What do the US patent application claims cover for vinblastine/vindoline biosynthesis?
“Vinblastine” and “vindoline” are indole alkaloids made in plants such as Catharanthus roseus (Madagascar periwinkle). US patent applications that include “biosynthesis” claims in this space typically target one or more of the steps needed to produce these alkaloids—often by claiming methods, engineered pathways, enzymes, genes, cell cultures, or cultivation/bioprocess conditions that increase production of the precursors (vindoline and/or catharanthine) and the final coupling that yields vinblastine.
Your query (“Google patents us patent application vinblastine vindoline claims biosynthesis”) suggests you want the specific subject matter of a particular application.
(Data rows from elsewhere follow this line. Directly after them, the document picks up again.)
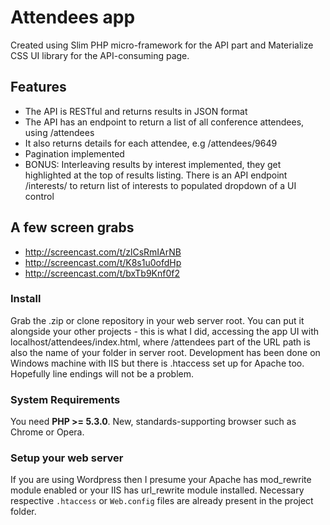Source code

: # Attendees app

Created using Slim PHP micro-framework for the API part and Materialize CSS UI library for the API-consuming page.

## Features

* The API is RESTful and returns results in JSON format
* The API has an endpoint to return a list of all conference attendees, using /attendees
* It also returns details for each attendee, e.g /attendees/9649
* Pagination implemented
* BONUS: Interleaving results by interest implemented, they get highlighted at the top of results listing. There is an API endpoint /interests/ to return list of interests to populated dropdown of a UI control

## A few screen grabs
* http://screencast.com/t/zlCsRmIArNB
* http://screencast.com/t/K8s1u0ofdHp
* http://screencast.com/t/bxTb9Knf0f2


### Install
Grab the .zip or clone repository in your web server root.
You can put it alongside your other projects - this is what I did, accessing the app UI with localhost/attendees/index.html, where /attendees part of the URL path is also the name of your folder in server root.
Development has been done on Windows machine with IIS but there is .htaccess set up for Apache too.
Hopefully line endings will not be a problem.

### System Requirements

You need **PHP >= 5.3.0**.
New, standards-supporting browser such as Chrome or Opera.


### Setup your web server
If you are using Wordpress then I presume your Apache has mod_rewrite module enabled or your IIS has url_rewrite module installed.
Necessary respective `.htaccess` or `Web.config` files are already present in the project folder.


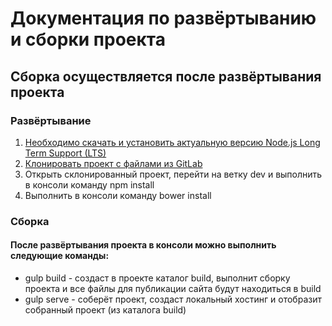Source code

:# Документация по развёртыванию и сборки проекта
## Сборка осуществляется после развёртывания проекта

###  Развёртывание
1. [Необходимо скачать и установить актуальную версию Node.js Long Term Support (LTS)](https://nodejs.org/en/)
2. [Клонировать проект с файлами из GitLab](http://gitlab.rosoperator.ru/small-projects/pona-ico)
3. Открыть склонированный проект, перейти на ветку dev и выполнить в консоли команду npm install
4. Выполнить в консоли команду bower install

### Сборка
#### После развёртывания проекта в консоли можно выполнить следующие команды:
* gulp build - создаст в проекте каталог build, выполнит сборку проекта
 и все файлы для публикации сайта будут находиться в build
* gulp serve - соберёт проект, создаст локальный хостинг и отобразит собранный проект (из каталога build)
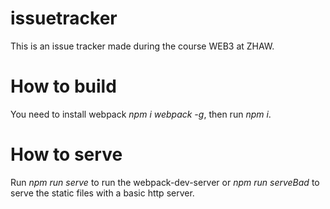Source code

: # issuetracker
This is an issue tracker made during the course WEB3 at ZHAW.

# How to build
You need to install webpack *npm i webpack -g*, then run *npm i*. 

# How to serve
Run *npm run serve* to run the webpack-dev-server or *npm run serveBad* to serve the static files with a basic http server.
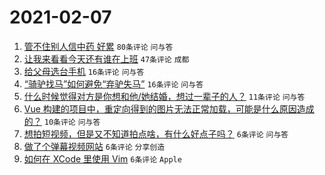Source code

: # 2021-02-07

1. [管不住别人信中药 好累](https://www.v2ex.com/t/751935) `80条评论` `问与答`
1. [让我来看看今天还有谁在上班](https://www.v2ex.com/t/751953) `47条评论` `成都`
1. [给父母选台手机](https://www.v2ex.com/t/751938) `16条评论` `问与答`
1. [“骑驴找马”如何避免“弃驴失马”](https://www.v2ex.com/t/751934) `16条评论` `问与答`
1. [什么时候觉得对方是你想和他/她结婚，想过一辈子的人？](https://www.v2ex.com/t/751940) `11条评论` `问与答`
1. [Vue 构建的项目中，重定向得到的图片无法正常加载，可能是什么原因造成的？](https://www.v2ex.com/t/751937) `10条评论` `问与答`
1. [想拍短视频，但是又不知道拍点啥，有什么好点子吗？](https://www.v2ex.com/t/751948) `6条评论` `问与答`
1. [做了个弹幕视频网站](https://www.v2ex.com/t/751944) `6条评论` `分享创造`
1. [如何在 XCode 里使用 Vim](https://www.v2ex.com/t/751936) `6条评论` `Apple`
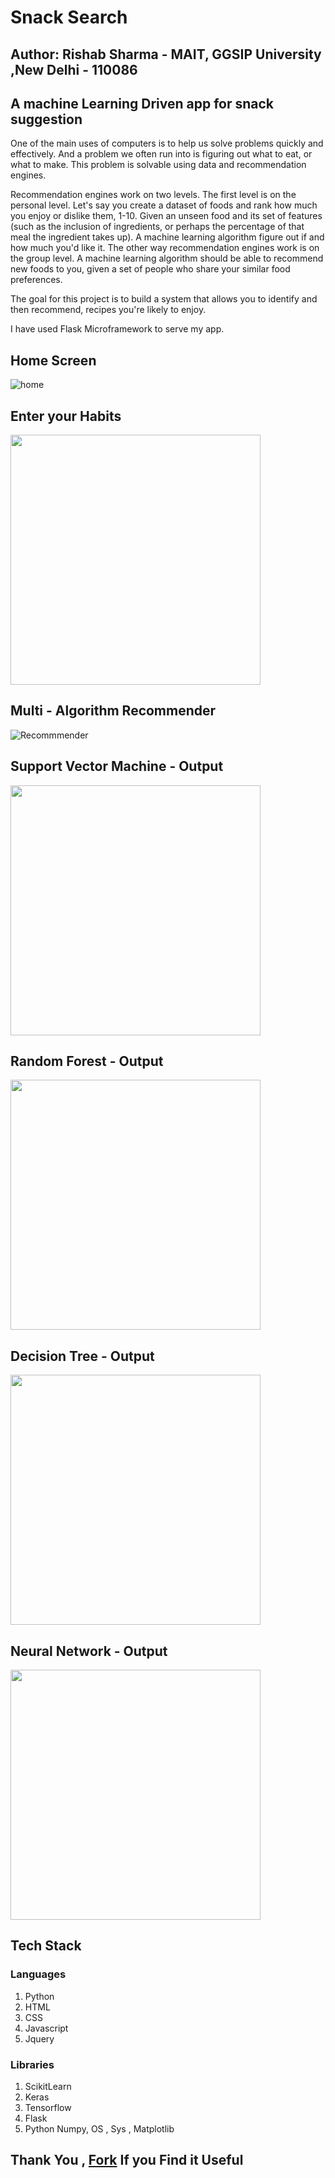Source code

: # Snack Search
## Author: Rishab Sharma - MAIT, GGSIP University ,New Delhi - 110086

## A machine Learning Driven app for snack suggestion

One of the main uses of computers is to help us solve problems quickly and effectively. And a problem we often run into is figuring out what to eat, or what to make. This problem is solvable using data and recommendation engines.

Recommendation engines work on two levels. The first level is on the personal level. Let's say you create a dataset of foods and rank how much you enjoy or dislike them, 1-10. Given an unseen food and its set of features (such as the inclusion of ingredients, or perhaps the percentage of that meal the ingredient takes up). A machine learning algorithm figure out if and how much you'd like it. The other way recommendation engines work is on the group level. A machine learning algorithm should be able to recommend new foods to you, given a set of people who share your similar food preferences.

The goal for this project is to build a system that allows you to identify and then recommend, recipes you're likely to enjoy.

I have used Flask Microframework to serve my app.

## Home Screen

![home](https://github.com/rishab-sharma/snack_search/blob/master/images/Screen%20Shot%202018-02-15%20at%201.53.50%20PM.png)

## Enter your Habits

<img src="https://github.com/rishab-sharma/snack_search/blob/master/images/Screen%20Shot%202018-02-15%20at%201.54.56%20PM.png" height="400">

## Multi - Algorithm Recommender

![Recommmender](https://github.com/rishab-sharma/snack_search/blob/master/images/Screen%20Shot%202018-02-15%20at%201.55.22%20PM.png)

## Support Vector Machine - Output

<img src="https://github.com/rishab-sharma/snack_search/blob/master/images/Screen%20Shot%202018-02-15%20at%201.55.39%20PM.png" height = "400">

## Random Forest - Output

<img src="https://github.com/rishab-sharma/snack_search/blob/master/images/Screen%20Shot%202018-02-15%20at%201.55.46%20PM.png" height = "400">

## Decision Tree - Output
<img src="https://github.com/rishab-sharma/snack_search/blob/master/images/Screen%20Shot%202018-02-15%20at%201.55.54%20PM.png" height ="400">

## Neural Network - Output

<img src="https://github.com/rishab-sharma/snack_search/blob/master/images/Screen%20Shot%202018-02-15%20at%201.55.58%20PM.png" height ="400">

## Tech Stack 

### Languages
1. Python
2. HTML
3. CSS
4. Javascript
5. Jquery

### Libraries
1. ScikitLearn
2. Keras
3. Tensorflow
4. Flask
5. Python Numpy, OS , Sys , Matplotlib

## Thank You , [Fork](https://github.com/rishab-sharma/snack_search/blob/master/README.md#fork-destination-box) If you Find it Useful

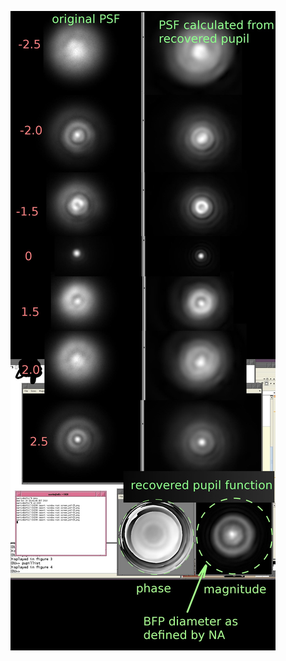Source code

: 
![Reconstructed intensity images.](/screen_psfs.jpg?raw=true "Retrieved Phase and reconstructions of defocuesd PSFs")
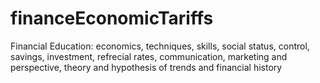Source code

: # financeEconomicTariffs
Financial Education: economics, techniques, skills, social status, control, savings, investment, refrecial rates, communication, marketing and perspective, theory and hypothesis of trends and financial history
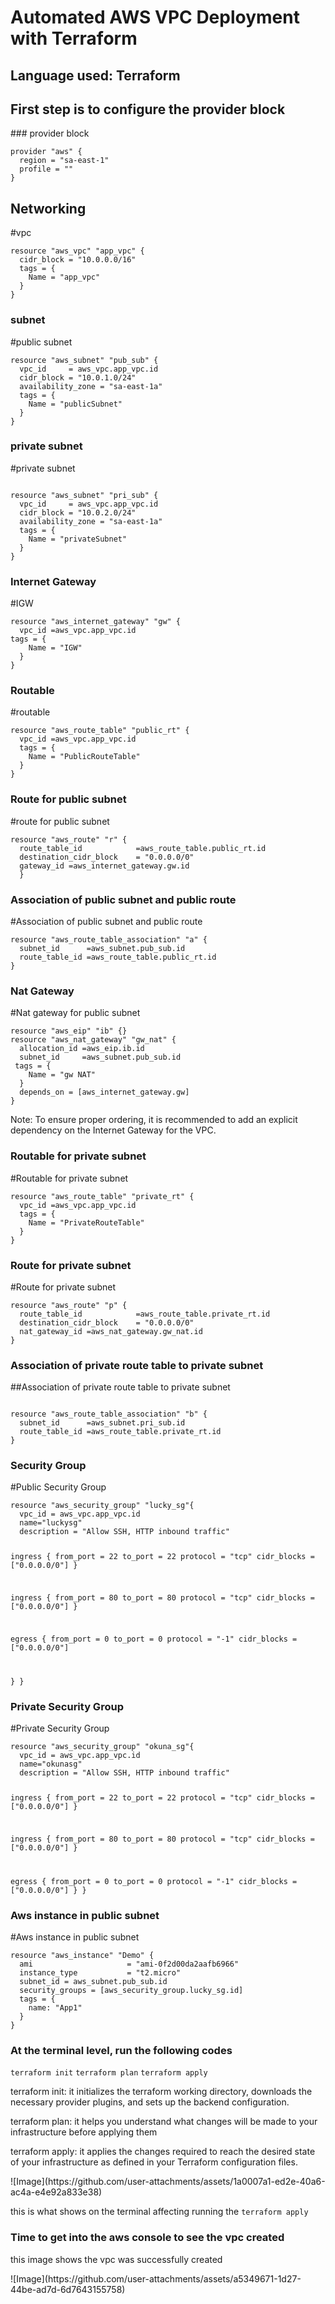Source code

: <h1>Automated AWS VPC Deployment with Terraform</h1>
<h2>Language used: Terraform</h2>

<h2>First step is to configure the provider block</h2>
<p>### provider block</p>
<code>provider "aws" {
  region = "sa-east-1"
  profile = ""
}</code>
<h2>Networking</h2>
<p>#vpc</p>
<code>resource "aws_vpc" "app_vpc" {
  cidr_block = "10.0.0.0/16"
  tags = {
    Name = "app_vpc"  
  }
}</code>
<h3>subnet</h3>
<p>#public subnet</p>
<code>resource "aws_subnet" "pub_sub" {
  vpc_id     = aws_vpc.app_vpc.id
  cidr_block = "10.0.1.0/24"
  availability_zone = "sa-east-1a"
  tags = {
    Name = "publicSubnet"
  }
}</code>
<h3>private subnet</h3>
<p>#private subnet</p>
<code>
resource "aws_subnet" "pri_sub" {
  vpc_id     = aws_vpc.app_vpc.id
  cidr_block = "10.0.2.0/24"
  availability_zone = "sa-east-1a"
  tags = {
    Name = "privateSubnet"
  }
}
</code>
<h3>Internet Gateway</h3>
<p>#IGW</p>
<code>resource "aws_internet_gateway" "gw" {
  vpc_id =aws_vpc.app_vpc.id
tags = {
    Name = "IGW"
  }
}</code>
<h3>Routable</h3>
<p>#routable</p>
<code>resource "aws_route_table" "public_rt" {
  vpc_id =aws_vpc.app_vpc.id
  tags = {
    Name = "PublicRouteTable"
  }
}</code>
<h3>Route for public subnet</h3>
<p>#route for public subnet</p>
<code>resource "aws_route" "r" {
  route_table_id            =aws_route_table.public_rt.id
  destination_cidr_block    = "0.0.0.0/0"
  gateway_id =aws_internet_gateway.gw.id
  }
</code>
<h3>Association of public subnet and public route</h3>
<p>#Association of public subnet and public route</p>
<code>resource "aws_route_table_association" "a" {
  subnet_id      =aws_subnet.pub_sub.id
  route_table_id =aws_route_table.public_rt.id 
}</code>
<h3>Nat Gateway</h3>
<p>#Nat gateway for public subnet</p>
<code>resource "aws_eip" "ib" {}
resource "aws_nat_gateway" "gw_nat" {
  allocation_id =aws_eip.ib.id
  subnet_id     =aws_subnet.pub_sub.id
 tags = {
    Name = "gw NAT"
  }
  depends_on = [aws_internet_gateway.gw]
}</code>
<p>Note: To ensure proper ordering, it is recommended to add an explicit dependency on the Internet Gateway for the VPC.</p>
<h3>Routable for private subnet</h3>
<p>#Routable for private subnet</p>
<code>resource "aws_route_table" "private_rt" {
  vpc_id =aws_vpc.app_vpc.id
  tags = {
    Name = "PrivateRouteTable"
  }
}</code>
<h3>Route for private subnet</h3>
<p>#Route for private subnet</p>
<code>resource "aws_route" "p" {
  route_table_id            =aws_route_table.private_rt.id
  destination_cidr_block    = "0.0.0.0/0"
  nat_gateway_id =aws_nat_gateway.gw_nat.id
}</code>
<h3>Association of private route table to private subnet</h3>
<p>##Association of private route table to private subnet</p>
<code>
resource "aws_route_table_association" "b" {
  subnet_id      =aws_subnet.pri_sub.id
  route_table_id =aws_route_table.private_rt.id
}</code>
<h3>Security Group</h3>
<p>#Public Security Group</p>
<code>resource "aws_security_group" "lucky_sg"{
  vpc_id = aws_vpc.app_vpc.id
  name="luckysg"
  description = "Allow SSH, HTTP inbound traffic"
  
  ingress {
    from_port       = 22
    to_port         = 22
    protocol        = "tcp"
    cidr_blocks = ["0.0.0.0/0"]
  }

  ingress {
    from_port       = 80
    to_port         = 80
    protocol        = "tcp"
    cidr_blocks = ["0.0.0.0/0"]
  }

  egress {
    from_port       = 0
    to_port         = 0
    protocol        = "-1"
    cidr_blocks = ["0.0.0.0/0"]
    
  }
}
</code>
<h3>Private Security Group</h3>
<p>#Private Security Group</p>
<code>resource "aws_security_group" "okuna_sg"{
  vpc_id = aws_vpc.app_vpc.id
  name="okunasg"
  description = "Allow SSH, HTTP inbound traffic"
  
  ingress {
    from_port       = 22
    to_port         = 22
    protocol        = "tcp"
    cidr_blocks =  ["0.0.0.0/0"]
  }

  ingress {
    from_port       = 80
    to_port         = 80
    protocol        = "tcp"
    cidr_blocks = ["0.0.0.0/0"]
  }

  egress {
    from_port       = 0
    to_port         = 0
    protocol        = "-1"
    cidr_blocks = ["0.0.0.0/0"]
  }
}</code>
<h3>Aws instance in public subnet</h3>
<p>#Aws instance in public subnet</p>
<code>resource "aws_instance" "Demo" {
  ami                     = "ami-0f2d00da2aafb6966"
  instance_type           = "t2.micro"
  subnet_id = aws_subnet.pub_sub.id
  security_groups = [aws_security_group.lucky_sg.id]
  tags = {
    name: "App1"
  }
}</code>
<h3>At the terminal level, run the following codes</h3>
  <code>terraform init</code>
  <code>terraform plan</code>
  <code>terraform apply</code>
  <p>terraform init: it initializes the terraform working directory, downloads the necessary provider plugins, and sets up the backend configuration.</p>
  <p>terraform plan: it helps you understand what changes will be made to your infrastructure before applying them</p>
  <p>terraform apply: it applies the changes required to reach the desired state of your infrastructure as defined in your Terraform configuration files.</p>
![Image](https://github.com/user-attachments/assets/1a0007a1-ed2e-40a6-ac4a-e4e92a833e38)
<p>this is what shows on the terminal affecting running the <code>terraform apply</code></p>
<h3>Time to get into the aws console to see the vpc created</h3>
<p>this image shows the vpc was successfully created</p>
![Image](https://github.com/user-attachments/assets/a5349671-1d27-44be-ad7d-6d7643155758)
To answer accurately, I need at least one identifier from the patent page you’re looking at:
- US application number (e.g., US 20xx/xxxxx A1) or publication number (e.g., USxxxxxxx)
- inventors or assignee name
- filing date
- or paste the claim text / claim number(s)
How to find the exact biosynthesis claim language on Google Patents
On Google Patents, the most reliable way to identify what is actually claimed is:
1. Open the relevant US publication.
2. Use the “Claims” tab.
3. Search within the page for keywords tied to biosynthesis, such as: “biosynthesis,” “pathway,” “enzyme,” “gene,” “transgenic,” “cell,” “culture,” “endophytic,” “transformation,” “expression,” “catharanthine,” “vindoline,” “coupling,” or “acetolactate” (if precursor pathways are included).
4. Read the independent claim first (usually Claim 1) because that usually defines the core invention; dependent claims add narrower features (specific enzymes, vectors, hosts, or process parameters).
If you share the US publication number/link, I can translate the key claim(s) into plain English and point out what is and isn’t covered (for example, whether it’s about plant cultivation, engineered cell lines, specific enzymes, or the chemical coupling step).
Are claims usually about “producing vindoline” or “producing vinblastine from vindoline”?
Patent claim scope often differs:
- Some applications claim methods to increase production of vindoline (a precursor), which may still require catharanthine and the downstream coupling to make vinblastine.
- Others claim the full biosynthetic production route toward vinblastine, which tends to include specific steps that connect vindoline to catharanthine and form vinblastine.
This matters for infringement/validity questions because a process that produces vindoline may not fall within claims that require the specific coupling/production of vinblastine.
What to look for if you’re trying to assess infringement risk
When patents claim biosynthesis, the “how” usually determines risk. Key claim elements to check include:
- Host system: plant tissue, cell culture, yeast/bacteria, or transgenic plants
- Genetic parts: specific genes/enzymes (and whether they’re “substantially” or “specifically” defined)
- Method steps: inducing expression, feeding precursors, media composition, elicitors
- Specific endpoints: vindoline vs vinblastine (and sometimes yield thresholds)
If you paste the independent claim, I can break down these elements and map them to likely lab/industrial steps.
Where DrugPatentWatch.com can help (if your goal is patent landscape, not just claim reading)
If your question is also about the broader vinblastine/vindoline patent landscape or related drug/product exclusivity timelines, DrugPatentWatch.com can be a useful starting point for identifying relevant patents and assignees. Browse vinblastine-related listings here: https://www.drugpatentwatch.com/
(If you tell me the company/assignee or the US publication number, I can help you connect that application to the landscape.)
Quick next step
Send one of the following and I’ll extract and summarize the exact biosynthesis claim coverage:
- the US publication number/link from Google Patents, or
- the claim text (even just Claim 1 and any dependent claims you care about).